# Helfen eines Gaming / Office Computer



## Neontiger (13. April 2012)

Hallo zusammen, könnt ihr mir beim zusammenstellen eines PC's helfen, ich weiss nicht ob der so gut ist. gibt es bessere netzteile oder kühler? gibt es ein besseres z77 mainboard von asrock?

ASRock Z77 Pro4

Zotac Geforce GTX 670 AMP!

Intel Core i5-3570K

Vengeance 8GB Dual Channel DDR3

Samsung 830 Series 128GB

be quiet! Straight Power E9 480 Watt

Thermalright HR-02 Macho

Fractal Design Define R3


----------



## Technojunky (13. April 2012)

coolermaster haf x oder die gehäuse von corsair ab dem carbider 500r auftseigend (also dann noch graphite und obsidian reihe) bei denen kannst dir dann 100% sicher sein dass die h100 rein passt

Edit: nicht nur das haf x auch die anderen größeren cm gehäuse^^


----------



## Neontiger (13. April 2012)

und wie ist das vengeance mid tower gaming case?


----------



## Softy (13. April 2012)

Ich würde auf einen guten Luftkühler setzen, z.B. Thermalright HR-02 Macho oder Thermalright Silver Arrow Die H100 ist nur im Grenzbereich etwas leistungsstärker, dann aber recht laut.

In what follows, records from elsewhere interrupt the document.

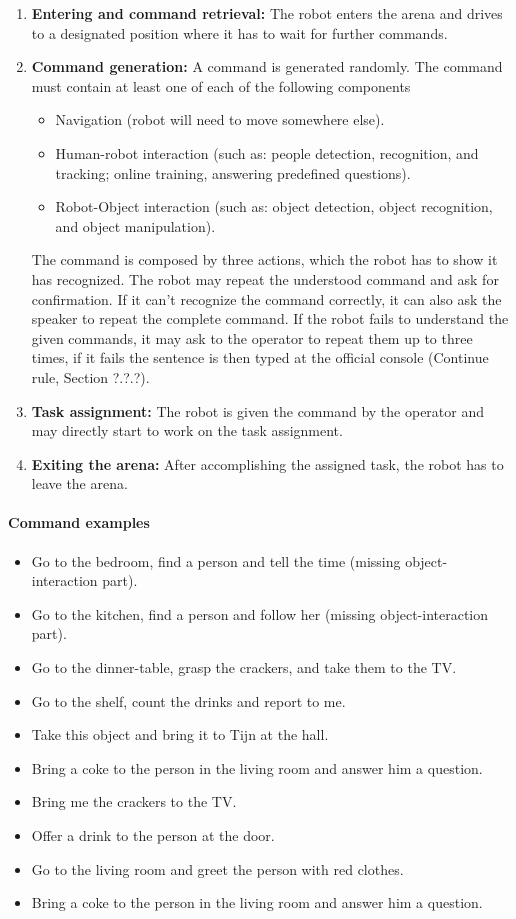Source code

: \begin{enumerate}
\item \textbf{Entering and command retrieval:} The robot enters the arena and drives to a designated position where it has to wait for further commands.
\item \textbf{Command generation:} A command is generated randomly. The command must contain at least one of each of the following components
\begin{itemize}
\item Navigation (robot will need to move somewhere else).
\item Human-robot interaction (such as: people detection, recognition, and tracking; online training, answering predefined questions).
\item Robot-Object interaction (such as: object detection, object recognition, and object manipulation).
\end{itemize}
The command is composed by three actions, which the robot has to show it has recognized. The robot may repeat the understood command and ask for confirmation. If it can't recognize the command correctly, it can also ask the speaker to repeat the complete command. If the robot fails to understand the given commands, it may ask to the operator to repeat them up to three times, if it fails the sentence is then typed at the official console (Continue rule, Section ?.?.?).
\item \textbf{Task assignment:} The robot is given the command by the operator and may directly start to work on the task assignment.
\item \textbf{Exiting the arena:} After accomplishing the assigned task, the robot has to leave the arena.
\end{enumerate}

\paragraph{Command examples}
\begin{itemize}
\item Go to the bedroom, find a person and tell the time (missing object-interaction part).
\item Go to the kitchen, find a person and follow her (missing object-interaction part).
\item Go to the dinner-table, grasp the crackers, and take them to the TV.
\item Go to the shelf, count the drinks and report to me.
\item Take this object and bring it to Tijn at the hall.
\item Bring a coke to the person in the living room and answer him a question.
\item Bring me the crackers to the TV.
\item Offer a drink to the person at the door.
\item Go to the living room and greet the person with red clothes.
\item Bring a coke to the person in the living room and answer him a question.
\end{itemize}

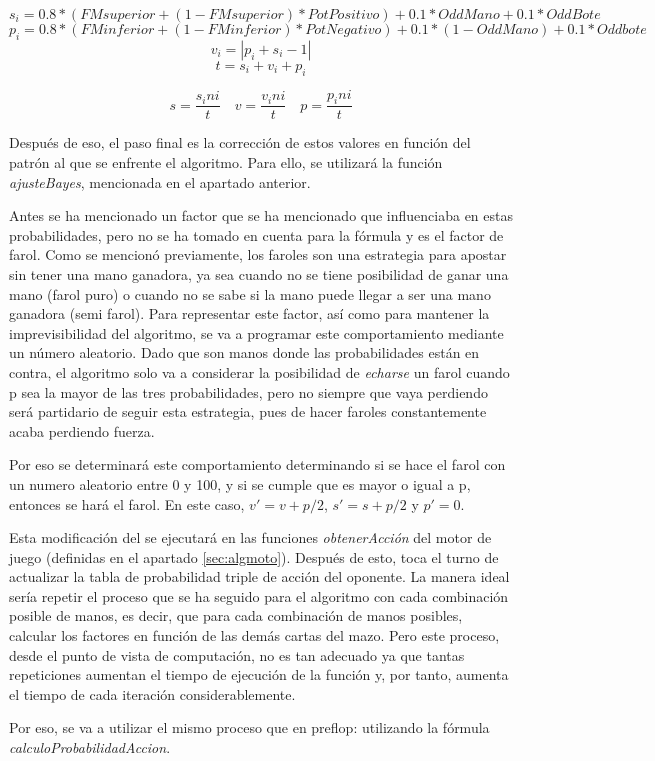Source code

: \[
s_i= 0.8*(FMsuperior+(1- FMsuperior)*PotPositivo)+0.1*OddMano+0.1*OddBote
\]
\[
p_i=0.8*(FMinferior+(1- FMinferior)*PotNegativo)+0.1*(1-OddMano)+0.1*Oddbote
\]
\[
v_i=|p_i+s_i-1|
\]
\[
t=s_i+v_i+p_i
\]

\[
s=\frac{s_ini}{t}  \quad  v=\frac{v_ini}{t} \quad  p=\frac{p_ini}{t}
\]

Después de eso, el paso final es la corrección de estos valores en función del patrón al que se enfrente el algoritmo. Para ello, se utilizará la función \textit{ajusteBayes}, mencionada en el apartado anterior. 

Antes se ha mencionado un factor que se ha mencionado que influenciaba en estas probabilidades, pero no se ha tomado en cuenta para la fórmula y es el factor de farol. Como se mencionó previamente, los faroles son una estrategia para apostar sin tener una mano ganadora, ya sea cuando no se tiene posibilidad de ganar una mano (farol puro) o cuando no se sabe si la mano puede llegar a ser una mano ganadora (semi farol).
Para representar este factor, así como para mantener la imprevisibilidad del algoritmo, se va a programar este comportamiento mediante un número aleatorio. Dado que son manos donde las probabilidades están en contra, el algoritmo solo va a considerar la posibilidad de \textit{echarse} un farol cuando p sea la mayor de las tres probabilidades, pero no siempre que vaya perdiendo será partidario de seguir esta estrategia, pues de hacer faroles constantemente acaba perdiendo fuerza. 

Por eso se determinará este comportamiento determinando si se hace el farol con un numero aleatorio entre 0 y 100, y si se cumple que  es mayor o igual a p, entonces se hará el farol.
En este caso, $v'=v+p/2$, $s'=s+p/2$ y $p'=0$.


Esta modificación del se ejecutará en las funciones \textit{obtenerAcción} del motor de juego (definidas en el apartado \ref{sec:algmoto}).
Después de esto, toca el turno de actualizar la tabla de probabilidad triple de acción del oponente.
La manera ideal sería repetir el proceso que se ha seguido para el algoritmo con cada combinación posible de manos, es decir, que para cada combinación de manos posibles, calcular los factores en función de las demás cartas del mazo. Pero este proceso, desde el punto de vista de computación, no es tan adecuado ya que tantas repeticiones aumentan el tiempo de ejecución de la función y, por tanto, aumenta el tiempo de cada iteración considerablemente.

Por eso, se va a utilizar el mismo proceso que en preflop: utilizando la fórmula \textit{calculoProbabilidadAccion}.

Diesen RAM kannst Du nehmen: Corsair Vengeance Low Profile schwarz DIMM Kit 8GB PC3-12800U CL9-9-9-24 (DDR3-1600) (CML8GX3M2A1600C9) | Geizhals.at Deutschland
http://geizhals.at/de/565472


----------



## Dr Bakterius (13. April 2012)

Beim Board würde ich doch gleich das Z 77 Extreme4 nehmen. Beim RAM reicht einer dieser Modellreihe. Das Netzteil ist nicht verkehrt nur brauchst du diese Leistung nicht, wenn es 400W werden ist es schon hoch gegriffen. Diese BeQuiet reicht da auch locker. Für die CPU würde auch ein Thermaright Macho völlig reichen mit OC und sogar leiser wäre er auch wie die Masse der Kompaktwasserkühlungen. Was dürfte das Gehäuse denn ungefähr kosten? Für die meisten Zwecke würde wohl das Fractal Design Arc reichen


----------



## Threshold (13. April 2012)

Das Z77 Pro4 reicht auch. Es kann nur kein SLI ist aber 20€ günstiger und hat mehr USB Ports am I/O Panel.


----------



## ACDSee (13. April 2012)

Neontiger schrieb:


> Vengeance 8GB Dual Channel DDR3 <--- Es gibt so viele versionen des 8gb dual channel aber welche ist die beste?



Nimm einfach die eine der Low-Profile-Varianten mit 1,5V. Ob 1333 MHz oder 1866 macht nicht so viel aus.
1.600er sind ein guter Kompromiss aus Preis und 1-3% Leistungsplus ggü. DDR3-1333 RAMs.

Deine Zusammenstellung klingt gut und auch recht hochpreisig.
Wenn du Ivy-Bride verwendest, kannst du auch ein Z77-Board nehmen, die sind dafür optimal geeignet.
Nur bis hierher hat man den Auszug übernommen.